In fact, David and Ruth Greenglass, like the Rosenbergs, were active communist sympathizers, having joined the Young Communist League in 1943. Both couples believed that the Soviet Union should have the bomb if the United States did.

At trial, the Greenglasses said Julius Rosenberg had recruited David Greenglass as a spy and arranged for him to feed stolen atomic research and a detonator to a go-between, Harry Gold. Gold also was later convicted.

In 2001, Greenglass admitted to CBS News he was sometimes haunted by the Rosenberg case, but added, "My wife says, 'Look, we're still alive.'" He asserted that he lied to assure leniency for himself and keep his wife out of prison so she could care for their two children. Greenglass claimed he had been urged to commit perjury by prosecutors, among them Roy Cohn, later a key aide to anti-communism crusader Sen. Joseph McCarthy.
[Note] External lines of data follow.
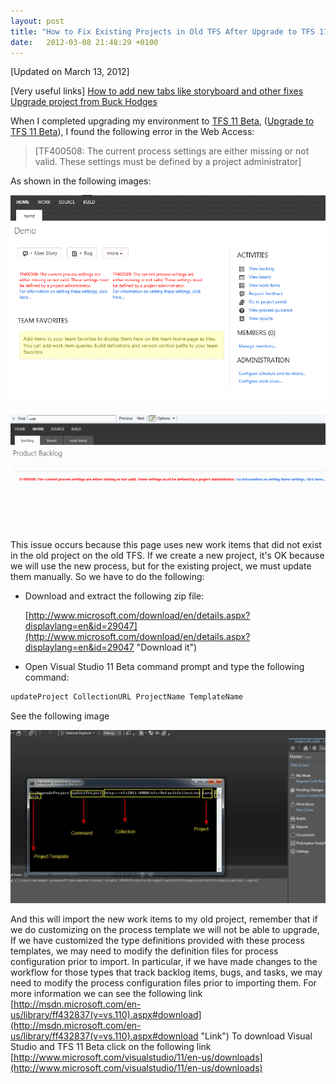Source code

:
 ```yaml
---
layout: post
title: "How to Fix Existing Projects in Old TFS After Upgrade to TFS 11 Beta"
date:   2012-03-08 21:48:29 +0100
---
```


[Updated on March 13, 2012]

[Very useful links]
[How to add new tabs like storyboard and other fixes](http://blogs.msdn.com/b/visualstudioalm/archive/2012/03/06/get-your-agile-project-fixed-after-an-upgrade-from-tfs2010-to-tfs11-beta.aspx?ocid=soc-n-eg-elite--MRadwan "Hofman, how to fix?")
[Upgrade project from Buck Hodges](http://blogs.msdn.com/b/buckh/archive/2012/03/05/updating-a-team-project-to-use-new-features-after-upgrading-to-tfs-11-beta.aspx?ocid=soc-n-eg-elite--MRadwan "Buck Hodges") 

When I completed upgrading my environment to [TFS 11 Beta](https://mohamedradwan.com/category/visual-studio-11-beta/ "Visual Studio 11 Beta"), ([Upgrade to TFS 11 Beta](https://mohamedradwan.com/posts/upgrade-tfs-2010-to-tfs-11-beta-step-by-step-and-its-prerequisites/ "Upgrade to TFS 11 Beta")), I found the following error in the Web Access:

> [TF400508: The current process settings are either missing or not valid. These settings must be defined by a project administrator]

As shown in the following images:

![3-7-2012 11-31-58 PM](/assets/images/2012/03/3-7-2012-11-31-58-PM.png)

![3-8-2012 10-31-52 PM](/assets/images/2012/03/3-8-2012-10-31-52-PM-1024x373.png)

This issue occurs because this page uses new work items that did not exist in the old project on the old TFS. If we create a new project, it's OK because we will use the new process, but for the existing project, we must update them manually. So we have to do the following:

- Download and extract the following zip file:

  [http://www.microsoft.com/download/en/details.aspx?displaylang=en&id=29047](http://www.microsoft.com/download/en/details.aspx?displaylang=en&id=29047 "Download it")

- Open Visual Studio 11 Beta command prompt and type the following command:

```bash
updateProject CollectionURL ProjectName TemplateName
```

See the following image 

[![3-8-2012 10-59-14 PM](/assets/images/2012/03/3-8-2012-10-59-14-PM-1024x562.png)](/assets/images/2012/03/3-8-2012-10-59-14-PM.png)

And this will import the new work items to my old project, remember that
if we do customizing on the process template we will not be able to
upgrade, If we have customized the type definitions provided with these
process templates, we may need to modify the definition files for
process configuration prior to import. In particular, if we have made
changes to the workflow for those types that track backlog items, bugs,
and tasks, we may need to modify the process configuration files prior
to importing them. For more information we can see the following link
[http://msdn.microsoft.com/en-us/library/ff432837(v=vs.110).aspx#download](http://msdn.microsoft.com/en-us/library/ff432837(v=vs.110).aspx#download "Link")
To download Visual Studio and TFS 11 Beta click on the following link
[http://www.microsoft.com/visualstudio/11/en-us/downloads](http://www.microsoft.com/visualstudio/11/en-us/downloads)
Greenglass lived under an assumed name after being released from prison, hoping to be forgotten for his part in a McCarthy-era cause célèbre that is still furiously debated to this day.

He remained estranged for the rest of his life from the Rosenbergs' sons, who were 10 and 6 when their parents were executed. The brother later took their adoptive parents' surname, Meeropol.

If he ever encountered his nephews, Greenglass said, he would tell them he was "sorry that your parents are dead," but would not apologize for his part in their execution.

"I had no idea they would give them the death sentence," he told CBS News.

A spokeswoman for the Meeropols, Amber Black, said the brothers were aware of their uncle's death last summer but did not seek media attention and received no inquiries at the time.